45 of 191 comments (clear)

  1. This is great ! by ls671 · · Score: 5, Interesting

    I can't wait to see the output of :

    cat /proc/cpuinfo

    I guess we will need to use:

    cat /proc/cpuinfo | less

    When we reach 1 million cores, we will need to rearrange the output of cat /proc/cpuinfo to eliminate redundant information ;-))

    By the way I just typed "make menuconfig" and it wiil let you enter a number up to 512 in the "Maximum number of CPUs" field, so the Linux kernel seems ready for up to 512 CPUs (or cores, they are handled the same way by Linux it seems) as far I can tell by this simple test. Entering a number greater than 512 gives the "You have made an invalid entry" message ;-(

    Note: You need to turn on "Support for big SMP systems with more than 8 CPUs" flag as well.

     

    --
    Everything I write is lies, read between the lines.
    1. Re:This is great ! by MrMr · · Score: 4, Informative

      The 'stock' kernel is ready for 512 cpu's. SGI had a 2048-core single image Linux kernel six years ago.
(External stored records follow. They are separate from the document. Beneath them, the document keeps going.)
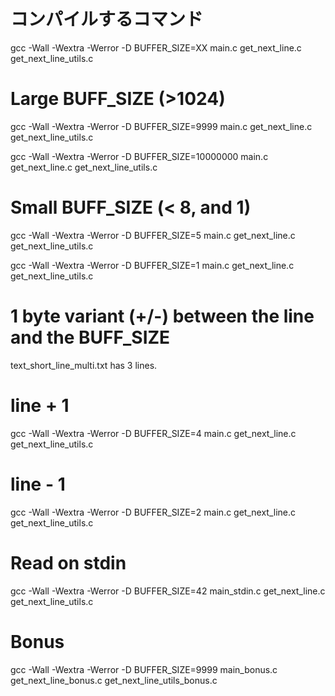 # コンパイルするコマンド
gcc -Wall -Wextra -Werror -D BUFFER_SIZE=XX main.c get_next_line.c get_next_line_utils.c

# Large BUFF_SIZE (>1024)
gcc -Wall -Wextra -Werror -D BUFFER_SIZE=9999 main.c get_next_line.c get_next_line_utils.c

gcc -Wall -Wextra -Werror -D BUFFER_SIZE=10000000 main.c get_next_line.c get_next_line_utils.c

# Small BUFF_SIZE (< 8, and 1)
gcc -Wall -Wextra -Werror -D BUFFER_SIZE=5 main.c get_next_line.c get_next_line_utils.c

gcc -Wall -Wextra -Werror -D BUFFER_SIZE=1 main.c get_next_line.c get_next_line_utils.c

# 1 byte variant (+/-) between the line and the BUFF_SIZE
text_short_line_multi.txt has 3 lines.

# line + 1
gcc -Wall -Wextra -Werror -D BUFFER_SIZE=4 main.c get_next_line.c get_next_line_utils.c

# line - 1
gcc -Wall -Wextra -Werror -D BUFFER_SIZE=2 main.c get_next_line.c get_next_line_utils.c

# Read on stdin
gcc -Wall -Wextra -Werror -D BUFFER_SIZE=42 main_stdin.c get_next_line.c get_next_line_utils.c

# Bonus
gcc -Wall -Wextra -Werror -D BUFFER_SIZE=9999 main_bonus.c get_next_line_bonus.c get_next_line_utils_bonus.c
    2. Re:This is great ! by BadAnalogyGuy · · Score: 5, Insightful

      By the way I just typed "make menuconfig" and it wiil let you enter a number up to 512 in the "Maximum number of CPUs" field, so the Linux kernel seems ready for up to 512 CPUs (or cores, they are handled the same way by Linux it seems) as far I can tell by this simple test. Entering a number greater than 512 gives the "You have made an invalid entry" message

      Whoa. If you change the source a little, you can enter 1000000 into the Maximum number of CPUs field! Linux is ready for up to a million cores.

      If you change the code a little more, when I enter a number that's too high for menuconfig, it says "We're not talking about your penis size, Holmes"

    3. Re:This is great ! by am+2k · · Score: 2, Insightful

      Actually, some algorithms (like fluid simulation and a very large neural net) are not that hard to parallelize to run on a million cores.

    4. Re:This is great ! by dkf · · Score: 2, Insightful

      Actually, some algorithms (like fluid simulation and a very large neural net) are not that hard to parallelize to run on a million cores.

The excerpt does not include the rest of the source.